Este ano, disse o ex-assessor, Issa recolheu armas de parentes e empresários árabes que conhecia de seu trabalho como comerciante. Pelo menos uma vez, obteve armas do Conselho Militar Supremo do Exército Sírio Livre, que tem apoio do Ocidente.

(Dois representantes do conselho militar se negaram a dar declarações sobre a colaboração militar ou o apoio logístico do conselho ao grupo de Issa. Procurado por dois dias esta semana, o próprio Issa não foi encontrado para dar declarações.)

Na primavera deste ano, seu grupo assumiu o nome de Jund al-Sham, que compartilha com três grupos terroristas internacionais e com outro grupo na Síria. Não está claro qual é sua relação com esses grupos, se é que existe.

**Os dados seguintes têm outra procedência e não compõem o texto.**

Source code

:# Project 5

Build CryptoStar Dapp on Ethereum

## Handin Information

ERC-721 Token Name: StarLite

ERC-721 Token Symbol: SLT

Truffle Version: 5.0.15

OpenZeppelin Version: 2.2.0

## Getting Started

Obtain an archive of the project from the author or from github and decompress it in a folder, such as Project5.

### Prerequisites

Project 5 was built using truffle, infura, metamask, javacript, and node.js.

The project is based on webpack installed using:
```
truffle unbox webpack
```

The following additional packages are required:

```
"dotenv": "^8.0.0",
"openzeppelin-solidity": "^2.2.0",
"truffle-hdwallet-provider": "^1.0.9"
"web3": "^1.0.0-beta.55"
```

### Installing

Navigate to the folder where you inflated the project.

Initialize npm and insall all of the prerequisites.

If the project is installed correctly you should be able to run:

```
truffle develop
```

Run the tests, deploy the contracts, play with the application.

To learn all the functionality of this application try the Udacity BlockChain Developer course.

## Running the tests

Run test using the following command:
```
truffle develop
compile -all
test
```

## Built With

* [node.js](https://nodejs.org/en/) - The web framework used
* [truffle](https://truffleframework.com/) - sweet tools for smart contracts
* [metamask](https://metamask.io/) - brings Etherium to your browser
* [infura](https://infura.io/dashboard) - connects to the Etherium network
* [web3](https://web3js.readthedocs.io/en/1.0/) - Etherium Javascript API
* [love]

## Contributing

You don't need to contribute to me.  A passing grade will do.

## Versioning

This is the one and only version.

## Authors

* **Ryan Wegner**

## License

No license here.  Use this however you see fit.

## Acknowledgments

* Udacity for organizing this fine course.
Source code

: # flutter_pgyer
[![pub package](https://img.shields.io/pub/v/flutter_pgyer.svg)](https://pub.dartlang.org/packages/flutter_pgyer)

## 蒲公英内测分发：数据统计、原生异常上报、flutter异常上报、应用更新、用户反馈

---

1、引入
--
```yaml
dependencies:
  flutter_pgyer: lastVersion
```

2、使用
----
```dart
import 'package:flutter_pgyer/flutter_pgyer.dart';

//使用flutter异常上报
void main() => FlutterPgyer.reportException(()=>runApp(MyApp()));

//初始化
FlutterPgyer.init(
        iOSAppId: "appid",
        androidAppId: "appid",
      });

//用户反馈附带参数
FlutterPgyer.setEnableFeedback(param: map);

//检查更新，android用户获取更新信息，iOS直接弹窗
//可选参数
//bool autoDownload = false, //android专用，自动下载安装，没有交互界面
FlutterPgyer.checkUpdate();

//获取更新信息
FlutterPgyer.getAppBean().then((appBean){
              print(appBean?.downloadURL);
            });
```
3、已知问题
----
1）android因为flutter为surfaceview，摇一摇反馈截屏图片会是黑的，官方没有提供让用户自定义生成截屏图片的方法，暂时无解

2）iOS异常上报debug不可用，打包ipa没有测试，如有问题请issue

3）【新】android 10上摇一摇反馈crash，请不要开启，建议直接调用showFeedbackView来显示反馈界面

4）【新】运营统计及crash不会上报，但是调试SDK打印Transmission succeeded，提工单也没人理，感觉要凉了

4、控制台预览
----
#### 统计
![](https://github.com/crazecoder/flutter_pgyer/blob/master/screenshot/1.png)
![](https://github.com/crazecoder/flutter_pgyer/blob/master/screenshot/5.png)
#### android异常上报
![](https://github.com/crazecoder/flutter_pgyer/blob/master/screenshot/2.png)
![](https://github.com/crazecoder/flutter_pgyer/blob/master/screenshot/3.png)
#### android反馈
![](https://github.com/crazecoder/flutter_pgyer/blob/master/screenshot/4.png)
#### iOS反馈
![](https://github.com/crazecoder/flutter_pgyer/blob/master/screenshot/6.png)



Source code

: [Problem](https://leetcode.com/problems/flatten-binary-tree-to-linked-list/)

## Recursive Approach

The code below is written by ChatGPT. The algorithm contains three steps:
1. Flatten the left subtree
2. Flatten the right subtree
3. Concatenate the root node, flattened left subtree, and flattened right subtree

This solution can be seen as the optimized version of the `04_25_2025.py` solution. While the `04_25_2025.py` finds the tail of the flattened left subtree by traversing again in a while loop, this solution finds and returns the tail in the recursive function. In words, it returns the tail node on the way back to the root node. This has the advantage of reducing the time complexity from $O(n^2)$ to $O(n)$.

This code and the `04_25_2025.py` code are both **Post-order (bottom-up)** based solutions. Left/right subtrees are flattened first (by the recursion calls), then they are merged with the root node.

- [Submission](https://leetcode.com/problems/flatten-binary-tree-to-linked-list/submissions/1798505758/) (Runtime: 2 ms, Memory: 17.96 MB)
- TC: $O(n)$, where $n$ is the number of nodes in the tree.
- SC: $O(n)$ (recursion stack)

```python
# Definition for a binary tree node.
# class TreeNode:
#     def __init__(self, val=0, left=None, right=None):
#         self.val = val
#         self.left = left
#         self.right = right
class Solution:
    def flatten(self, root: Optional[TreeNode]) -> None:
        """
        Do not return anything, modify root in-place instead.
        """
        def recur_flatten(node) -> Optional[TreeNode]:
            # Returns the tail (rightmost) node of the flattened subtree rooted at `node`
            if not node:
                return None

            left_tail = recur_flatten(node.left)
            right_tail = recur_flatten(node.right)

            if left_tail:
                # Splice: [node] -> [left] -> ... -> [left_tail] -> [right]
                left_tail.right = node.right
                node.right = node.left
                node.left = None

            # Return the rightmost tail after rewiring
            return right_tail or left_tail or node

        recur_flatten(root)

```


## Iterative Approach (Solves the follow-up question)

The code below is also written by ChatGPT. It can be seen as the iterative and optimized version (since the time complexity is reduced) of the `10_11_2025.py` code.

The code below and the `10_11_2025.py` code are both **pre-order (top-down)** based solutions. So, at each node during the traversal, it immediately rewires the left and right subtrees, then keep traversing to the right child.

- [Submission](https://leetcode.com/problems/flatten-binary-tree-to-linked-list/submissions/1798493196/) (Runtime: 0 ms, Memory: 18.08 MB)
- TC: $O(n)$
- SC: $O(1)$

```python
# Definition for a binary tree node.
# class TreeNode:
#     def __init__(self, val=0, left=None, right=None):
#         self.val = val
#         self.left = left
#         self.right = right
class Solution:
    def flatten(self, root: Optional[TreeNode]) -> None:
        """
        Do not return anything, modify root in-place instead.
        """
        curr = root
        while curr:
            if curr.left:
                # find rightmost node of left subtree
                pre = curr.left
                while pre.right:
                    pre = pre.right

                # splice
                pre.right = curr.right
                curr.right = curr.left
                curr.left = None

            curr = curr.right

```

O ex-assessor de Issa e dois outros homens que já o conheceram ou investigaram disseram que ele parece assumir identidades de conveniência.

Mas, segundo eles, uma das táticas dele parece ser prometer a seus combatentes "o extermínio" dos alauítas, a seita islâmica minoritária à qual pertence a família Assad e que Issa vê como culpada pelo sofrimento da Síria.

Essa ideia pode ser a causa da decisão de Issa de executar seus prisioneiros, conforme visto no vídeo, disse seu antigo assessor. Os soldados foram capturados quando os homens de Issa atacaram um posto do governo ao norte de Idlib, em março. Em seus celulares, disse o ex-assessor, havia vídeos de soldados fazendo saques e estuprando civis sírios.

Issa os declarou criminosos, e eles foram submetidos a um julgamento revolucionário, no qual foram condenados.

Em seguida, disse o ex-assessor, Issa fez a execução deles ser filmada, para que pudesse mostrar a doadores o trabalho que faz contra Assad e seus militares, com o intuito de pedir mais recursos.

O vídeo termina abruptamente depois de os combatentes de Issa jogarem os corpos dos soldados num poço. Um deles, um jovem usando casaco forrado roxo, olha para a câmera e sorri.